Discussion in 'Amps and Cabs [BG]' started by basscooker, Mar 19, 2013.

  1. basscooker

    basscooker Commercial User

    Apr 11, 2010
    cincy ky
    Owner, Chopshopamps.com
    alright here it is:

    i'm kinda getting flamed on another forum because i mentioned that the 4x10+1x15 isn't a great idea...(literally that's all i said)

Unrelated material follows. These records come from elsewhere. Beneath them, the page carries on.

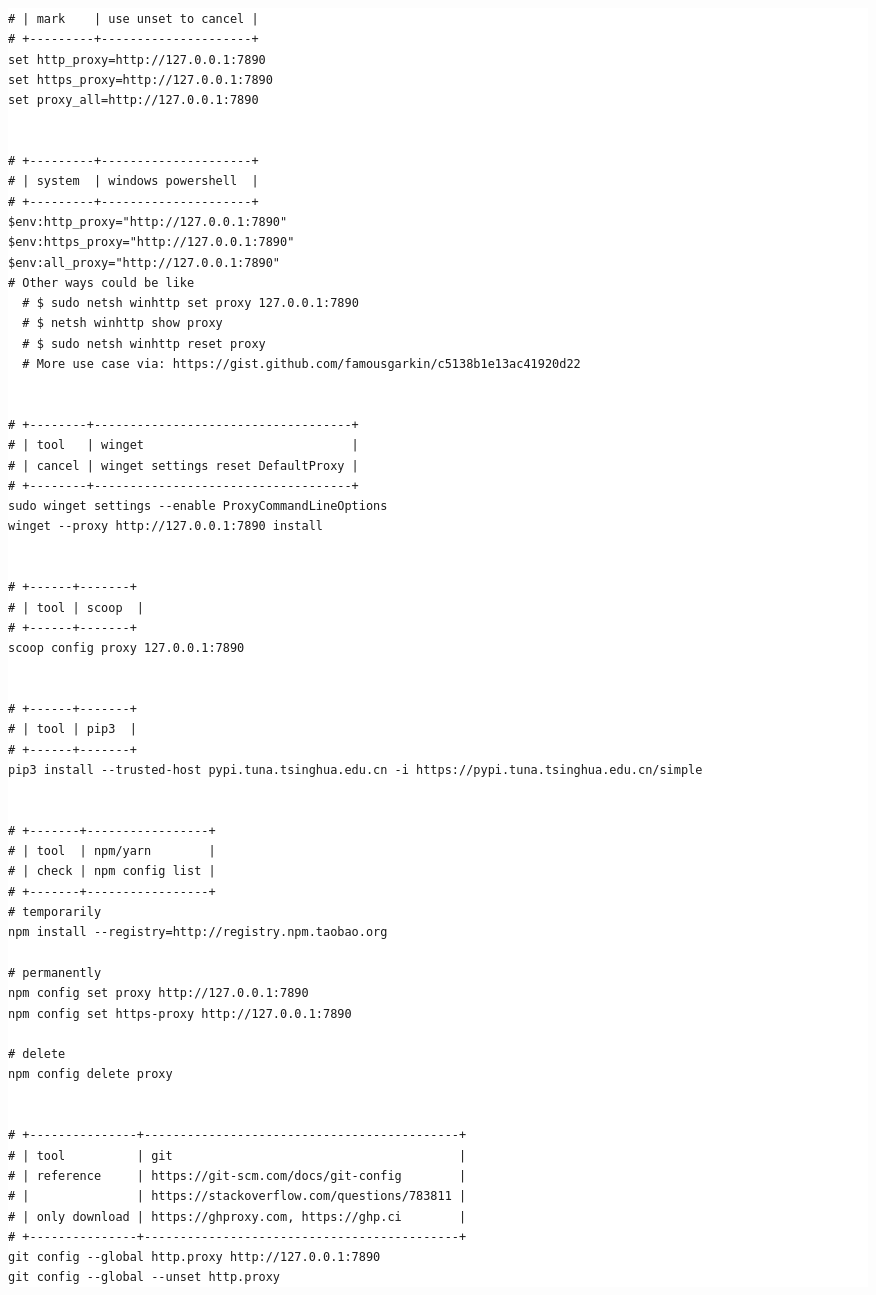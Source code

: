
 ```shell
# | mark    | use unset to cancel |
# +---------+---------------------+
set http_proxy=http://127.0.0.1:7890
set https_proxy=http://127.0.0.1:7890
set proxy_all=http://127.0.0.1:7890 


# +---------+---------------------+
# | system  | windows powershell  |
# +---------+---------------------+
$env:http_proxy="http://127.0.0.1:7890"
$env:https_proxy="http://127.0.0.1:7890"
$env:all_proxy="http://127.0.0.1:7890"
# Other ways could be like
  # $ sudo netsh winhttp set proxy 127.0.0.1:7890
  # $ netsh winhttp show proxy
  # $ sudo netsh winhttp reset proxy
  # More use case via: https://gist.github.com/famousgarkin/c5138b1e13ac41920d22


# +--------+------------------------------------+
# | tool   | winget                             |
# | cancel | winget settings reset DefaultProxy |
# +--------+------------------------------------+
sudo winget settings --enable ProxyCommandLineOptions
winget --proxy http://127.0.0.1:7890 install 


# +------+-------+
# | tool | scoop  |
# +------+-------+
scoop config proxy 127.0.0.1:7890


# +------+-------+
# | tool | pip3  |
# +------+-------+
pip3 install --trusted-host pypi.tuna.tsinghua.edu.cn -i https://pypi.tuna.tsinghua.edu.cn/simple


# +-------+-----------------+
# | tool  | npm/yarn        |
# | check | npm config list |
# +-------+-----------------+
# temporarily
npm install --registry=http://registry.npm.taobao.org

# permanently
npm config set proxy http://127.0.0.1:7890
npm config set https-proxy http://127.0.0.1:7890

# delete
npm config delete proxy


# +---------------+--------------------------------------------+
# | tool          | git                                        |
# | reference     | https://git-scm.com/docs/git-config        |
# |               | https://stackoverflow.com/questions/783811 |
# | only download | https://ghproxy.com, https://ghp.ci        |
# +---------------+--------------------------------------------+
git config --global http.proxy http://127.0.0.1:7890
git config --global --unset http.proxy
```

    so i was hoping i could get a link or at least a thread title i can search myself to link there. preferably a thread that has good solid links and explanations near the top. i know there have to be dozens (if not hundreds) but do any of you more senior members remember a specific one that didn't bust out into a firefight, or a bunch of "just don't" 's?
    i dropped a link to this amps forum there, but it fell on deaf ears (blind eyes?).
    i really don't care about doing the puffy-chested "see, i'm right" thing, but the thread op is looking for a good rig for his band's bass player, and is getting bombarded with rec's for "those" rigs.
    no matter to me, really, but help a brutha to help anotha brutha!!
  2. Mr. Foxen

    Mr. Foxen Commercial User

    Jul 24, 2009
    Bristol, UK
    Amp tinkerer at Ampstack
    You can't really help the willfully ignorant. You've pointed the right direction, they can choose not to follow it, and they'll probably carry on wondering why bands sound bad at gigs.
  3. +1, I've given up trying to reason with people here, frankly, but there are benefits when you're able to sound better under more circumstances and others sound like they're wallowing in mud ;)

    Check some of the stickies here in the Amps section as there are some good threads with explanations that stick with the science and engineering.
  4. Baird6869

    Baird6869 RIP Gord Downey. A True Canadian Icon.

    Do a search for "mismatched" or "mixed" drivers/speakers/cabinets and similar or just scroll until you find something (there are tons of threads about this, but you are right, it is a bit hard to find).

    Many on this board will tell you not to mix a 410 and a 115, but if you understand how a 410 (4 speakers) and 115 (1 speaker) are powered by an amp and what happens when one is a 4ohm and one is a 8ohm (an example) it might make sense as to why.

    Some people swear by this (even Victor Wooten runs mixed cabs), but it is not the best choice for most bassists.

    P.s. If it. Sounds good to you, who cares what Internet "experts" tell you? Just don't blow one of the cabs.
  5. I say mix your drivers all you want. It just makes my rig sound that much better. Thanks. ;)
  6. basscooker

    basscooker Commercial User

    Apr 11, 2010
    cincy ky
    Owner, Chopshopamps.com
    oh, i totally get it! it really isn't about me, like i said. i figured since this bass player is just starting out, i'd try and pass along some of the knowledge i've picked up from all of you. but the other posters on [forum name purposely omitted] started to gang up on me all like "flea" this and "....." that, and i just figured i could supply something informative. kids.... you know it's funny, if the net would've been around when i was 15 i'd have been one of those, too, so.....i'll get searching....or not. like mr foxen said, willingly ignorant, maybe i'll just let the pooping dog poop.
  7. The amps sticky has a link with a relevant thread or two in it.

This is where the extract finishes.